Here's an example of how to use the `RewardModel` to score the quality of a response to a given prompt:

```python
from transformers import AutoTokenizer, AutoModelForSequenceClassification
import torch

device = torch.device("cuda" if torch.cuda.is_available() else "cpu")

tokenizer = AutoTokenizer.from_pretrained("nicholasKluge/RewardModel")
rewardModel = AutoModelForSequenceClassification.from_pretrained("nicholasKluge/RewardModel")

rewardModel.eval()
rewardModel.to(device)

# Define the question and response
prompt = "Why is AI Ethics important?"
response_good = "The field of AI Ethics delves deeply into the intricate ethical considerations that arise with respect to AI systems. This includes the role of humanity in creating and deploying these systems, as well as the conduct of machines themselves. Broadly speaking, AI Ethics can be divided into two major categories : concerns surrounding the morality of human actions in relation to creating and using AI, and concerns regarding the moral implications of machine behavior."
response_bad = "Who cares about AI Ethics? It's just a bunch of whining about humans making and using AI and bitching about what the machines do."

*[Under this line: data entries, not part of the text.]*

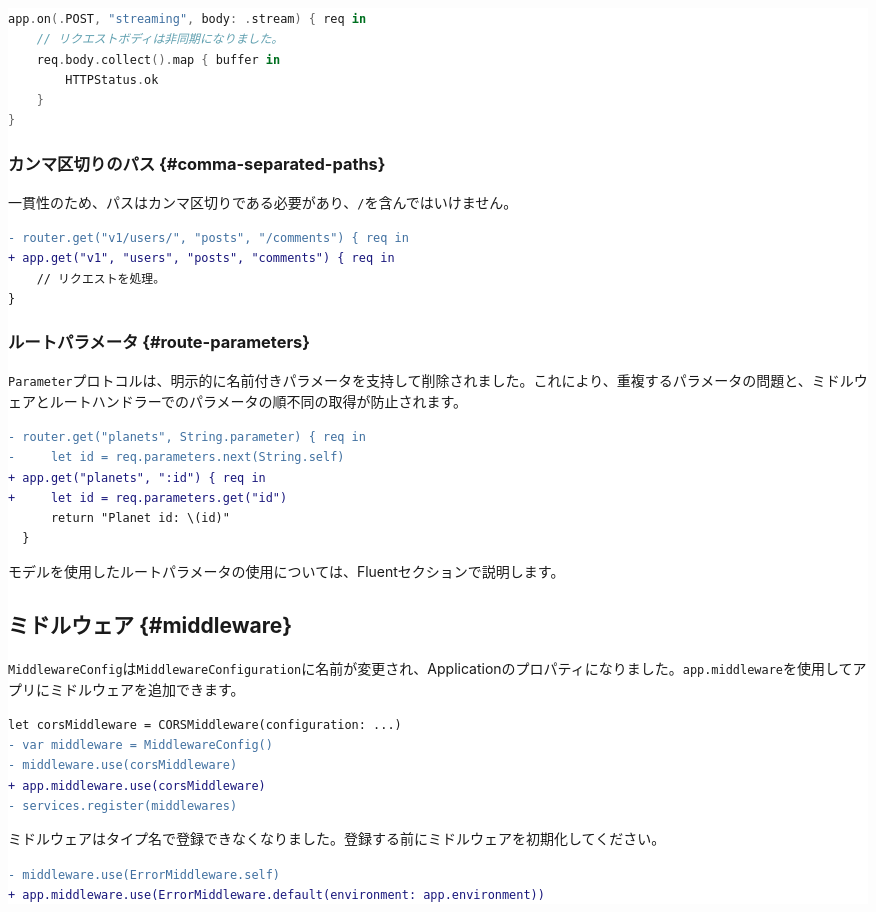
 ```swift
app.on(.POST, "streaming", body: .stream) { req in
    // リクエストボディは非同期になりました。
    req.body.collect().map { buffer in
        HTTPStatus.ok
    }
}
```

### カンマ区切りのパス {#comma-separated-paths}

一貫性のため、パスはカンマ区切りである必要があり、`/`を含んではいけません。

```diff
- router.get("v1/users/", "posts", "/comments") { req in 
+ app.get("v1", "users", "posts", "comments") { req in
    // リクエストを処理。
}
```

### ルートパラメータ {#route-parameters}

`Parameter`プロトコルは、明示的に名前付きパラメータを支持して削除されました。これにより、重複するパラメータの問題と、ミドルウェアとルートハンドラーでのパラメータの順不同の取得が防止されます。

```diff
- router.get("planets", String.parameter) { req in 
-     let id = req.parameters.next(String.self)
+ app.get("planets", ":id") { req in
+     let id = req.parameters.get("id")
      return "Planet id: \(id)"
  }
```

モデルを使用したルートパラメータの使用については、Fluentセクションで説明します。

## ミドルウェア {#middleware}

`MiddlewareConfig`は`MiddlewareConfiguration`に名前が変更され、Applicationのプロパティになりました。`app.middleware`を使用してアプリにミドルウェアを追加できます。

```diff
let corsMiddleware = CORSMiddleware(configuration: ...)
- var middleware = MiddlewareConfig()
- middleware.use(corsMiddleware)
+ app.middleware.use(corsMiddleware)
- services.register(middlewares)
```

ミドルウェアはタイプ名で登録できなくなりました。登録する前にミドルウェアを初期化してください。

```diff
- middleware.use(ErrorMiddleware.self)
+ app.middleware.use(ErrorMiddleware.default(environment: app.environment))
```
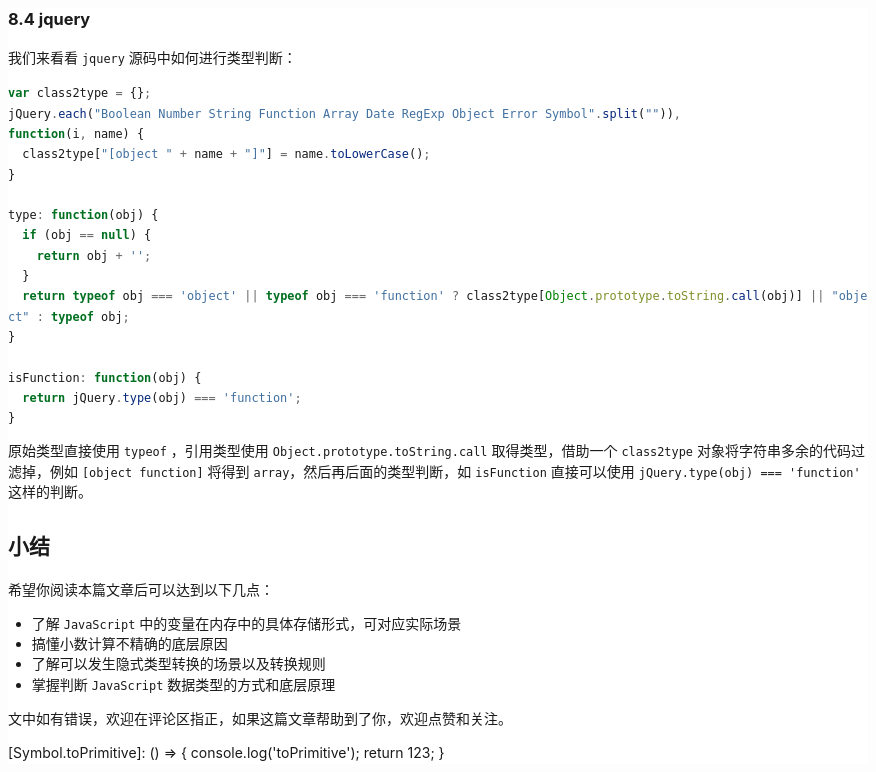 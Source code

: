 ### 8.4 jquery

我们来看看 `jquery` 源码中如何进行类型判断：

```js
var class2type = {};
jQuery.each("Boolean Number String Function Array Date RegExp Object Error Symbol".split("")),
function(i, name) {
  class2type["[object " + name + "]"] = name.toLowerCase();
}

type: function(obj) {
  if (obj == null) {
    return obj + '';
  }
  return typeof obj === 'object' || typeof obj === 'function' ? class2type[Object.prototype.toString.call(obj)] || "object" : typeof obj;
}

isFunction: function(obj) {
  return jQuery.type(obj) === 'function';
}

```

原始类型直接使用 `typeof` ，引用类型使用 `Object.prototype.toString.call` 取得类型，借助一个 `class2type` 对象将字符串多余的代码过滤掉，例如 `[object function]` 将得到 `array`，然后再后面的类型判断，如 `isFunction` 直接可以使用 `jQuery.type(obj) === 'function'` 这样的判断。

## 小结

希望你阅读本篇文章后可以达到以下几点：

- 了解 `JavaScript` 中的变量在内存中的具体存储形式，可对应实际场景
- 搞懂小数计算不精确的底层原因
- 了解可以发生隐式类型转换的场景以及转换规则
- 掌握判断 `JavaScript` 数据类型的方式和底层原理

文中如有错误，欢迎在评论区指正，如果这篇文章帮助到了你，欢迎点赞和关注。

  [Symbol.toPrimitive]: () => { console.log('toPrimitive'); return 123; } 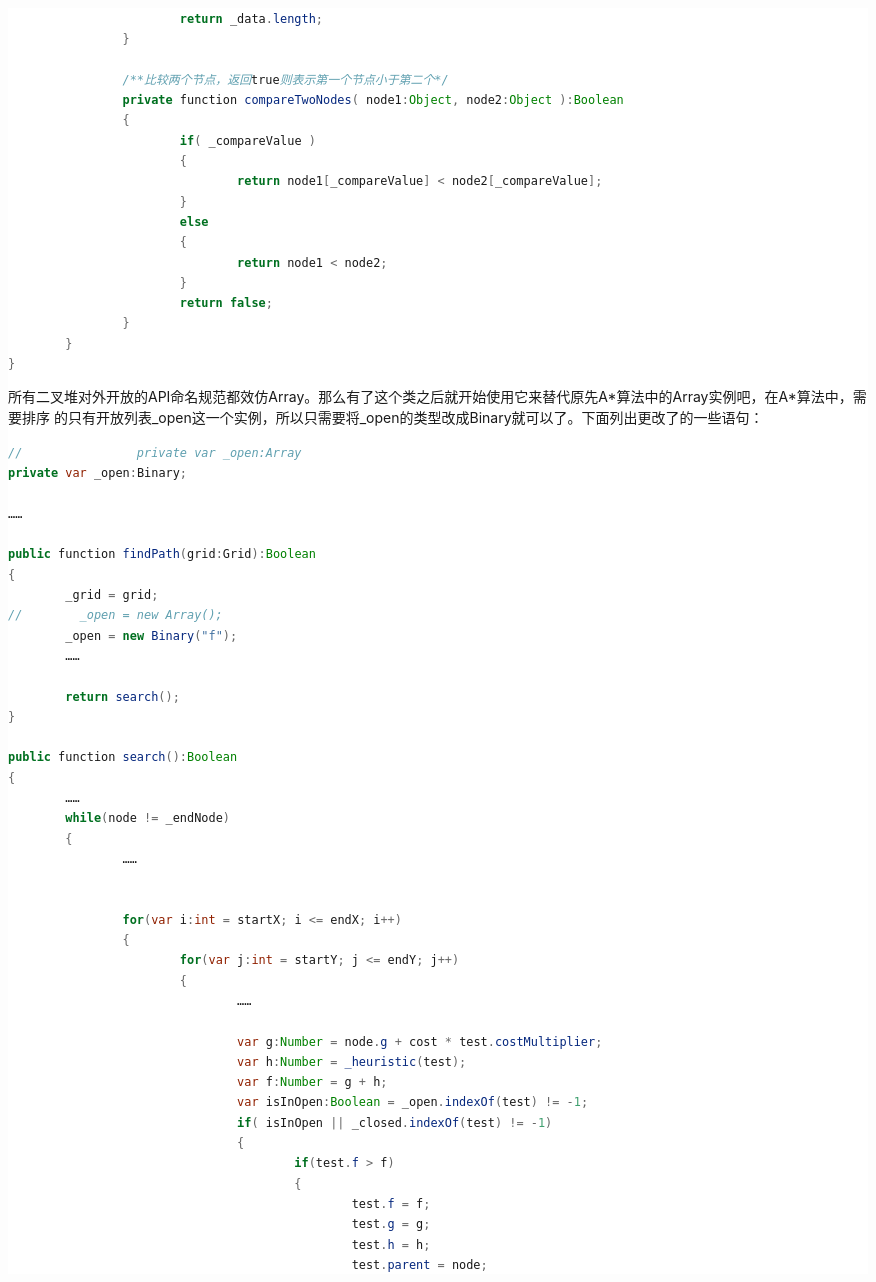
```java
                        return _data.length;
                }

                /**比较两个节点，返回true则表示第一个节点小于第二个*/
                private function compareTwoNodes( node1:Object, node2:Object ):Boolean
                {
                        if( _compareValue )
                        {
                                return node1[_compareValue] < node2[_compareValue];
                        }
                        else
                        {
                                return node1 < node2;
                        }
                        return false;
                }
        }
}
```
所有二叉堆对外开放的API命名规范都效仿Array。那么有了这个类之后就开始使用它来替代原先A\*算法中的Array实例吧，在A\*算法中，需要排序 的只有开放列表_open这一个实例，所以只需要将_open的类型改成Binary就可以了。下面列出更改了的一些语句：

```java
//                private var _open:Array
private var _open:Binary;

……

public function findPath(grid:Grid):Boolean
{
        _grid = grid;
//        _open = new Array();
        _open = new Binary("f");
        ……

        return search();
}

public function search():Boolean
{
        ……
        while(node != _endNode)
        {
                ……


                for(var i:int = startX; i <= endX; i++)
                {
                        for(var j:int = startY; j <= endY; j++)
                        {
                                ……

                                var g:Number = node.g + cost * test.costMultiplier;
                                var h:Number = _heuristic(test);
                                var f:Number = g + h;
                                var isInOpen:Boolean = _open.indexOf(test) != -1;
                                if( isInOpen || _closed.indexOf(test) != -1)
                                {
                                        if(test.f > f)
                                        {
                                                test.f = f;
                                                test.g = g;
                                                test.h = h;
                                                test.parent = node;
``` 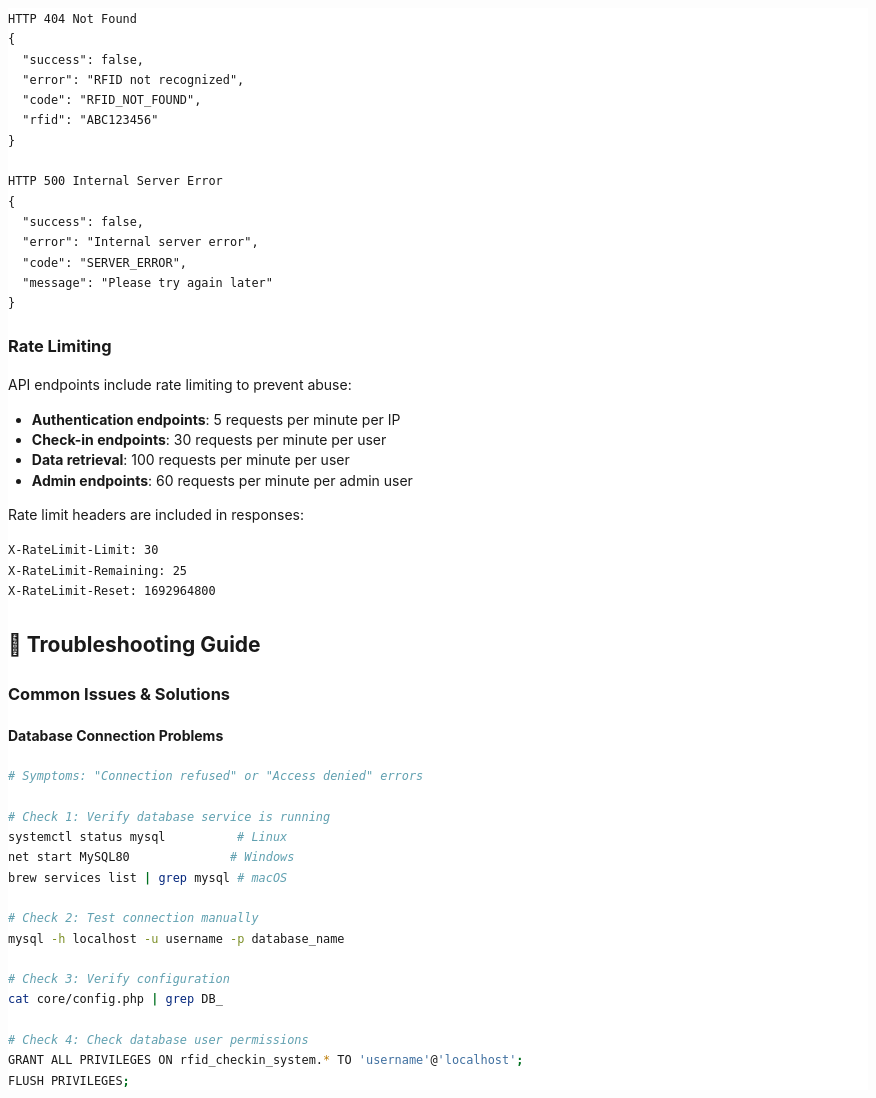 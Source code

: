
 ```http
HTTP 404 Not Found
{
  "success": false,
  "error": "RFID not recognized",
  "code": "RFID_NOT_FOUND",
  "rfid": "ABC123456"
}

HTTP 500 Internal Server Error
{
  "success": false,
  "error": "Internal server error",
  "code": "SERVER_ERROR",
  "message": "Please try again later"
}
```

### **Rate Limiting**

API endpoints include rate limiting to prevent abuse:
- **Authentication endpoints**: 5 requests per minute per IP
- **Check-in endpoints**: 30 requests per minute per user
- **Data retrieval**: 100 requests per minute per user
- **Admin endpoints**: 60 requests per minute per admin user

Rate limit headers are included in responses:
```http
X-RateLimit-Limit: 30
X-RateLimit-Remaining: 25  
X-RateLimit-Reset: 1692964800
```

## 🔧 Troubleshooting Guide

### **Common Issues & Solutions**

#### **Database Connection Problems**
```bash
# Symptoms: "Connection refused" or "Access denied" errors

# Check 1: Verify database service is running
systemctl status mysql          # Linux
net start MySQL80              # Windows  
brew services list | grep mysql # macOS

# Check 2: Test connection manually
mysql -h localhost -u username -p database_name

# Check 3: Verify configuration
cat core/config.php | grep DB_

# Check 4: Check database user permissions
GRANT ALL PRIVILEGES ON rfid_checkin_system.* TO 'username'@'localhost';
FLUSH PRIVILEGES;
```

# Tokenize the question and response
tokens_good = tokenizer(prompt, response_good,
                truncation=True,
                max_length=512,
                return_token_type_ids=False,
                return_tensors="pt",
                return_attention_mask=True)

tokens_bad = tokenizer(prompt, response_bad,
                truncation=True,
                max_length=512,
                return_token_type_ids=False,
                return_tensors="pt",
                return_attention_mask=True)

tokens_good.to(device)
tokens_bad.to(device)

score_good = rewardModel(**tokens_good)[0].item()
score_bad = rewardModel(**tokens_bad)[0].item()

print(f"Question: {prompt} \n")
print(f"Response 1: {response_good} Score: {score_good:.3f}")
print(f"Response 2: {response_bad} Score: {score_bad:.3f}")
```

This will output the following:

```markdown
>>> Question: Why is AI Ethics important?

>>>Response 1: The field of AI Ethics delves deeply into the intricate ethical considerations that arise with respect to AI systems. This includes the role of humanity in creating and deploying these systems, as well as the conduct of machines themselves. Broadly speaking, AI Ethics can be divided into two major categories : concerns surrounding the morality of human actions in relation to creating and using AI, and concerns regarding the moral implications of machine behavior. Score: 4.777
>>>Response 2: Who cares about AI Ethics? It's just a bunch of whining about humans making and using AI and bitching about what the machines do. Score: -11.582
```

## Performance

| Acc  | [WebGPT](https://huggingface.co/datasets/openai/webgpt_comparisons)  |
|---|---|
| [Aira-RewardModel](https://huggingface.co/nicholasKluge/RewardModel)  | 96.54%*  |

* *Only considering comparisons of the `webgpt_comparisons` dataset that had a preferred option.

## License

The `RewardModel` is licensed under the Apache License, Version 2.0. See the [LICENSE](LICENSE) file for more details.